Records from a data source:
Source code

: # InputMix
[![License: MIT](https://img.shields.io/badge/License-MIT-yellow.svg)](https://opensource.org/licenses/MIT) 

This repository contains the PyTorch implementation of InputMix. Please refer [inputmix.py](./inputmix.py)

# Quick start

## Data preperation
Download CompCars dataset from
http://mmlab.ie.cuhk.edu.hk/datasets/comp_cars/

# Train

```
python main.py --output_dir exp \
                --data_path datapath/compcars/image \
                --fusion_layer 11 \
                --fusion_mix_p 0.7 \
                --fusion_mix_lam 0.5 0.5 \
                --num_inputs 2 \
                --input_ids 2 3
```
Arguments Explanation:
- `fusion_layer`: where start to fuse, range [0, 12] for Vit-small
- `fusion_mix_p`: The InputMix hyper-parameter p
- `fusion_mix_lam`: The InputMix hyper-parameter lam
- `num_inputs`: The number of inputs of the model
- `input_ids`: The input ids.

> _PROBLEM REQUIREMENTS_:
Transcribe each line of the data exactly, skipping none.

> _ANSWER TO THIS EXERCISE_:
Source code

: # InputMix
[![License: MIT](https://img.shields.io/badge/License-MIT-yellow.svg)](https://opensource.org/licenses/MIT) 

This repository contains the PyTorch implementation of InputMix. Please refer [inputmix.py](./inputmix.py)

# Quick start

## Data preperation
Download CompCars dataset from
http://mmlab.ie.cuhk.edu.hk/datasets/comp_cars/

# Train

```
python main.py --output_dir exp \
                --data_path datapath/compcars/image \
                --fusion_layer 11 \
                --fusion_mix_p 0.7 \
                --fusion_mix_lam 0.5 0.5 \
                --num_inputs 2 \
                --input_ids 2 3
```
Arguments Explanation:
- `fusion_layer`: where start to fuse, range [0, 12] for Vit-small
- `fusion_mix_p`: The InputMix hyper-parameter p
- `fusion_mix_lam`: The InputMix hyper-parameter lam
- `num_inputs`: The number of inputs of the model
- `input_ids`: The input ids.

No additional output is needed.